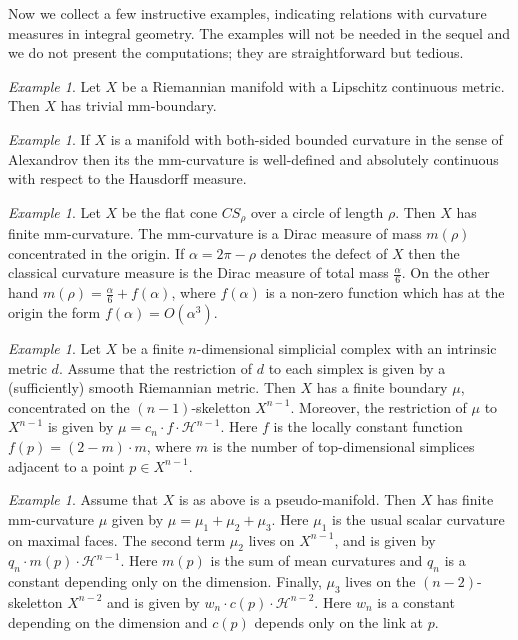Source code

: \documentclass[12pt,leqno]{amsart}
\numberwithin{equation}{section}
\theoremstyle{definition}
\theoremstyle{remark}
\newtheorem{ex}[thm]{Example}
\begin{document}
Now we collect a few instructive examples, indicating relations with curvature measures in integral geometry.  The examples  will not be needed in the sequel and we do not present the computations;
they are straightforward but tedious.

\begin{ex}
Let $X$ be a Riemannian manifold with a Lipschitz continuous metric.
Then $X$ has  trivial mm-boundary.
\end{ex}


 \begin{ex}
  If $X$ is a manifold with  both-sided bounded curvature in the sense of Alexandrov then its
 the mm-curvature   is  well-defined and  absolutely continuous with respect to the Hausdorff measure.
 \end{ex}




\begin{ex}
 Let $X$ be the flat cone $CS_{\rho}$ over a circle of length $\rho$.
  Then $X$ has finite mm-curvature. The mm-curvature is a Dirac measure of mass $m(\rho)$ concentrated in the origin.
  If $\alpha =2\pi-\rho$ denotes the defect of $X$ then the classical curvature measure is the Dirac measure of total mass
  $\frac \alpha 6$.  On the other hand $m(\rho)= \frac \alpha 6 + f(\alpha)$, where
  $f(\alpha)$ is a non-zero function which has at the origin the form $f(\alpha)= O(\alpha ^3)$.
   \end{ex}




 \begin{ex}
 Let $X$ be a finite $n$-dimensional simplicial complex with an intrinsic metric $d$.
 Assume that the restriction of $d$ to each simplex is given by a (sufficiently) smooth Riemannian metric.
 Then $X$ has a finite boundary $\mu$, concentrated on  the $(n-1)$-skeletton $X^{n-1}$.  
 Moreover, the restriction of $\mu $ to
 $X^{n-1}$ is given by $\mu= c_n \cdot f \cdot \mathcal H ^{n-1}$.
 Here $f$ is the locally constant function $f(p)=(2-m)\cdot m$, where $m$ is the number of top-dimensional simplices
 adjacent to a point $p\in X^{n-1}$.
 \end{ex}


 \begin{ex}
 Assume that $X$ is as above  is a pseudo-manifold.
 Then $X$ has finite mm-curvature $\mu$ given by $\mu = \mu _1 + \mu _2 + \mu _3$.  Here $\mu_1$ is  the usual scalar
    curvature on maximal faces. The second term  $\mu _2$ lives on $ X^{n-1}$, and is given by
    $q_n \cdot m(p) \cdot \mathcal H^{n-1}$.
    Here $m(p)$ is the sum of mean curvatures and $q_n$ is a constant depending only on the dimension.
    Finally, $\mu_3$ lives on the $(n-2)$-skeletton  $X^{n-2}$ and is given by $w_n \cdot c(p) \cdot \mathcal H^{n-2}$.
     Here $w_n$ is a constant depending on the dimension and $c(p)$ depends only on the link at $p$.
 \end{ex}
\end{document}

______________________________

• **AIM OF THE TASK**:
Please return only the lines above, starting at the line that has "form $f(\alpha)= O(\alpha ^3)$." and ending at the line that has "Let $X$ be a finite", keeping both and leaving each one unchanged.

• **ANSWER TO THE PROBLEM**:
  $f(\alpha)$ is a non-zero function which has at the origin the form $f(\alpha)= O(\alpha ^3)$.
   \end{ex}




 \begin{ex}
 Let $X$ be a finite $n$-dimensional simplicial complex with an intrinsic metric $d$.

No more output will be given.